── THE INPUT ──

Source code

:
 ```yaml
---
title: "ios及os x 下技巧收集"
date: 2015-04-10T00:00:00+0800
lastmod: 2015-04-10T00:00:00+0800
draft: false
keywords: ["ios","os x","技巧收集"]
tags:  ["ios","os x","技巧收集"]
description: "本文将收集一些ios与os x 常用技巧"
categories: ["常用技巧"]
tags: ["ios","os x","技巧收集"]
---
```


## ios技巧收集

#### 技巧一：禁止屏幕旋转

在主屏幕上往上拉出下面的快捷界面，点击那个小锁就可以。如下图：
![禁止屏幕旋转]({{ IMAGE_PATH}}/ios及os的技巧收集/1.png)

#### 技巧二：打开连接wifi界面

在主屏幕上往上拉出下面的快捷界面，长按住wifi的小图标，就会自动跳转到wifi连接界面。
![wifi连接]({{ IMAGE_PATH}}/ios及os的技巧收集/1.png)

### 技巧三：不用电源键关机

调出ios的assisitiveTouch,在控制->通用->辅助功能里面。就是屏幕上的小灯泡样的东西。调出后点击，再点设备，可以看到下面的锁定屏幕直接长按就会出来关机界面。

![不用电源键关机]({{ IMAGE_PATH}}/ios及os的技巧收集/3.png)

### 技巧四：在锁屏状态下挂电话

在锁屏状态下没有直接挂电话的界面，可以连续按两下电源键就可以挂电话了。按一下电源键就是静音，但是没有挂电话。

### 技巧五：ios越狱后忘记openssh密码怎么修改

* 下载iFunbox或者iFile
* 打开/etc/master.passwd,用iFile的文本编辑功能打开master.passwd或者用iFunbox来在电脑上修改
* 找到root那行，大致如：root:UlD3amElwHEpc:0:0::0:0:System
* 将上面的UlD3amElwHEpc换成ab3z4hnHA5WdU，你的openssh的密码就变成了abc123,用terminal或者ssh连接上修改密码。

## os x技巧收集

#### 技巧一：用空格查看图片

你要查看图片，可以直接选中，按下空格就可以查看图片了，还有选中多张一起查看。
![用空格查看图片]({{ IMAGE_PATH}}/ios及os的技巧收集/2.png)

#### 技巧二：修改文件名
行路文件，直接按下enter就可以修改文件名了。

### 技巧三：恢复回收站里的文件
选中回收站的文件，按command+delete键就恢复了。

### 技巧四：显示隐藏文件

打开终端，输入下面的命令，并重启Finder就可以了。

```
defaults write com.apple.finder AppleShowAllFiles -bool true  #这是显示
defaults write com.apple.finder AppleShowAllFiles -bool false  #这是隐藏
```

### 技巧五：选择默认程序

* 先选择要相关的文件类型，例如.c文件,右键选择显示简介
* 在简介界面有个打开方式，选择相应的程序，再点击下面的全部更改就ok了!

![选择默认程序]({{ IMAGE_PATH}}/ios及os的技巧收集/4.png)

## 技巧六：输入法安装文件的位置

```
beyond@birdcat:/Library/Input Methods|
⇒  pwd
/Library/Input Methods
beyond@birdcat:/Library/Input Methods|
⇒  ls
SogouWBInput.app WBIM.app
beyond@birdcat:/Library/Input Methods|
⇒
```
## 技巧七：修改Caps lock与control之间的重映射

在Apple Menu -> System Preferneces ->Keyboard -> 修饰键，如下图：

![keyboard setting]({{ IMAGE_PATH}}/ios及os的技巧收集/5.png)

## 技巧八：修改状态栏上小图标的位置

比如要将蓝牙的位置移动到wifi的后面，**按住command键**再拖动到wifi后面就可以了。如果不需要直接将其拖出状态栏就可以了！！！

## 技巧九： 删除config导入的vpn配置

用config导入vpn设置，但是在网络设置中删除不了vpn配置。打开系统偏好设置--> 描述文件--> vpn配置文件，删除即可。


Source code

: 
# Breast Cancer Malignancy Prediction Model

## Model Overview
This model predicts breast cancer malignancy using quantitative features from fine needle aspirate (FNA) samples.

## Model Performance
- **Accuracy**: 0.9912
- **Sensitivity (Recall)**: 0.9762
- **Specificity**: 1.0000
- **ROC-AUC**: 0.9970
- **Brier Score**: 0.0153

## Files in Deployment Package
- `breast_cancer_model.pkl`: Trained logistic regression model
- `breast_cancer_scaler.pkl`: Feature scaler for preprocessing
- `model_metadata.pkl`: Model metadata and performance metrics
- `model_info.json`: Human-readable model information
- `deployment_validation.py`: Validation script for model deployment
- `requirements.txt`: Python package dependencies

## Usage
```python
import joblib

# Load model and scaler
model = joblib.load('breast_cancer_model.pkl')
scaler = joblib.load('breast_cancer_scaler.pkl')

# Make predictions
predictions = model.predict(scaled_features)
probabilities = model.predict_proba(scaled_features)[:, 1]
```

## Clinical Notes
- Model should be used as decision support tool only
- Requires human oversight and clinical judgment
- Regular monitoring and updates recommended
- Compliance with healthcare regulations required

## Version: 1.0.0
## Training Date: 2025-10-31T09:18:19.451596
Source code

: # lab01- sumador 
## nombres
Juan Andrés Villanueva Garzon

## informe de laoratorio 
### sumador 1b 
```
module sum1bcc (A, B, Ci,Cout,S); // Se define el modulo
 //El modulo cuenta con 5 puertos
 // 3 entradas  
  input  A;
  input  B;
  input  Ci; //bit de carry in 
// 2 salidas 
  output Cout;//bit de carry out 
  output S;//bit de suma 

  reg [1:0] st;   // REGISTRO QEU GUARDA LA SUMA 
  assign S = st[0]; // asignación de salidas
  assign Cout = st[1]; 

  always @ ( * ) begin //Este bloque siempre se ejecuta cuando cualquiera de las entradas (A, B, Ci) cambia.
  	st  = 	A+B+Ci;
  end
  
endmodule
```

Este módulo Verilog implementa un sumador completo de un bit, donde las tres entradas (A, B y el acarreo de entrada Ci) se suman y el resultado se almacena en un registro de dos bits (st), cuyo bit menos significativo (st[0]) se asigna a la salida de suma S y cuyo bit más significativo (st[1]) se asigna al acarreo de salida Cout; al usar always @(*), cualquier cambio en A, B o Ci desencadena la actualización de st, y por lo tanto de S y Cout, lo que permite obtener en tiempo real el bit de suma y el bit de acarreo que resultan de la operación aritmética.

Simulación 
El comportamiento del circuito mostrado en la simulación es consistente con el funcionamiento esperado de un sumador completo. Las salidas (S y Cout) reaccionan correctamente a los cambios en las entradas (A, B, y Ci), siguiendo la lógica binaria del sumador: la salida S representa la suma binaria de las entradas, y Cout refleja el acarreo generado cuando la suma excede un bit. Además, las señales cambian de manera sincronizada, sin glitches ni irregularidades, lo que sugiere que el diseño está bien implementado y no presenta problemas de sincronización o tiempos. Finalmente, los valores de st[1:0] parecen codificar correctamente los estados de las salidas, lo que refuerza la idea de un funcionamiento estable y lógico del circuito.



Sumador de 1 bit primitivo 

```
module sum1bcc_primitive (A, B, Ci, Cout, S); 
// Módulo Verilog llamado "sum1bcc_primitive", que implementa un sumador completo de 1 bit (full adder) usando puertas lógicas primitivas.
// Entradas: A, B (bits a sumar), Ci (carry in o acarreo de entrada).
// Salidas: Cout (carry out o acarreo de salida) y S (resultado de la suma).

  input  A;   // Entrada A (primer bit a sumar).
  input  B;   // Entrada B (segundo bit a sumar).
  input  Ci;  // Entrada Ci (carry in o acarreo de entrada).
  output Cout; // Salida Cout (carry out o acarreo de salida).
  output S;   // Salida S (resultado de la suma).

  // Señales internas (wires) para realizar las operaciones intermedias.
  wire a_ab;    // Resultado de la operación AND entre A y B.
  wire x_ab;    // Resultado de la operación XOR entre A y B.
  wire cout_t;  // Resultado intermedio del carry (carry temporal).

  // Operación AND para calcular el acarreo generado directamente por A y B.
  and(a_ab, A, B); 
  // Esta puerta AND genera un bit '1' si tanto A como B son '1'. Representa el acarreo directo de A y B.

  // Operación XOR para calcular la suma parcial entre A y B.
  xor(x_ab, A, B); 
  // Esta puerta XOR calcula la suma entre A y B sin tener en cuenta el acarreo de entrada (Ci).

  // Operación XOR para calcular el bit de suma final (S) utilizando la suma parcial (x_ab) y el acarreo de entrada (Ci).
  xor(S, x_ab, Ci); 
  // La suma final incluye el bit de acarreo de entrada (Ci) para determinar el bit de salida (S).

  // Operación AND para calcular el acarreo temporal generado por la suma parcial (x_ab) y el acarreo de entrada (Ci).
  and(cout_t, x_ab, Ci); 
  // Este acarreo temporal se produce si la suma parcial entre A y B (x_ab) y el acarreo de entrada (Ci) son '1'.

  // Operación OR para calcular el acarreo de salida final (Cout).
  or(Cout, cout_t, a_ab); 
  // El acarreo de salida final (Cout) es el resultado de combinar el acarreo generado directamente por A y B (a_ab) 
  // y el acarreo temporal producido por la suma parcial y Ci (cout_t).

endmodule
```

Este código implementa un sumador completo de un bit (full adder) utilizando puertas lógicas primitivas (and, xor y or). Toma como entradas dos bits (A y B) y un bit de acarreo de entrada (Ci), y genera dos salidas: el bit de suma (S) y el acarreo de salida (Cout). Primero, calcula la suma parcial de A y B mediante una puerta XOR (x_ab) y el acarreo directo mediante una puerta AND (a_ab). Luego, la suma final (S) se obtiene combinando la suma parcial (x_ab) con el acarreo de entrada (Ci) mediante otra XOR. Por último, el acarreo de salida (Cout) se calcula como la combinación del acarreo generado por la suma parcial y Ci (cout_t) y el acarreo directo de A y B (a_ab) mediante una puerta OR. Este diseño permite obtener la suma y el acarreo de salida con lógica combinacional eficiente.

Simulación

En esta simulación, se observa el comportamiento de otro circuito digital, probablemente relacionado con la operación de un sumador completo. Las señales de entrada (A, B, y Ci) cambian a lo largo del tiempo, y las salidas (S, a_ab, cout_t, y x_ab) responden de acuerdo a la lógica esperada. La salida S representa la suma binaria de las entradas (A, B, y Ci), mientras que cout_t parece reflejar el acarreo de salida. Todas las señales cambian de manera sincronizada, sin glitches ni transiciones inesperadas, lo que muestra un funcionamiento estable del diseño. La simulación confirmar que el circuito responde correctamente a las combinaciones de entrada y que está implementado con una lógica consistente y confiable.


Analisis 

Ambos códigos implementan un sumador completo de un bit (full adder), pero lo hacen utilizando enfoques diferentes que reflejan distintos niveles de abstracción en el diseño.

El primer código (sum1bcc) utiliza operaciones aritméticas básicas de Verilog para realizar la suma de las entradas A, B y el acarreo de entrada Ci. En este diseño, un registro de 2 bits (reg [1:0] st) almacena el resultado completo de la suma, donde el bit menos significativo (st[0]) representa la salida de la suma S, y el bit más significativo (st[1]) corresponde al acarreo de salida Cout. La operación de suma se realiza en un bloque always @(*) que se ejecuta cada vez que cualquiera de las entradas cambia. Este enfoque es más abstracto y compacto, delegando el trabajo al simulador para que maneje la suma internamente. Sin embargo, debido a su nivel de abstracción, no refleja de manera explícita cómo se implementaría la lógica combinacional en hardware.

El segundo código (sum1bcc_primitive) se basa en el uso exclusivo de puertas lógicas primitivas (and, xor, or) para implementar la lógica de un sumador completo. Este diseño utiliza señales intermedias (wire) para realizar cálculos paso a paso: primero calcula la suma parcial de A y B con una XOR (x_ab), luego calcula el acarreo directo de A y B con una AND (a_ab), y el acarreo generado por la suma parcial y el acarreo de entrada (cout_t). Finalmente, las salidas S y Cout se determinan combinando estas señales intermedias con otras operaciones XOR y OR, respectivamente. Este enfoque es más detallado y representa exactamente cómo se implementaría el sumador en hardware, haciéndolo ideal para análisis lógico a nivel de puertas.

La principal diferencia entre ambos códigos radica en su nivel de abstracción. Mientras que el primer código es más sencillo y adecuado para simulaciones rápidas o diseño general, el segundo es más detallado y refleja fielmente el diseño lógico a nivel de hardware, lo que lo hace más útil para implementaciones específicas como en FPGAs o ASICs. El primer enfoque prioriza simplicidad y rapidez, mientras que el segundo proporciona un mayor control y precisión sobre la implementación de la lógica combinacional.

───

● **PROBLEM**:
Once you have checked every line of the material above, return the ones that hold the string "directamente".

● **EXERCISE SOLUTION**:
  // Operación AND para calcular el acarreo generado directamente por A y B.
  // El acarreo de salida final (Cout) es el resultado de combinar el acarreo generado directamente por A y B (a_ab) 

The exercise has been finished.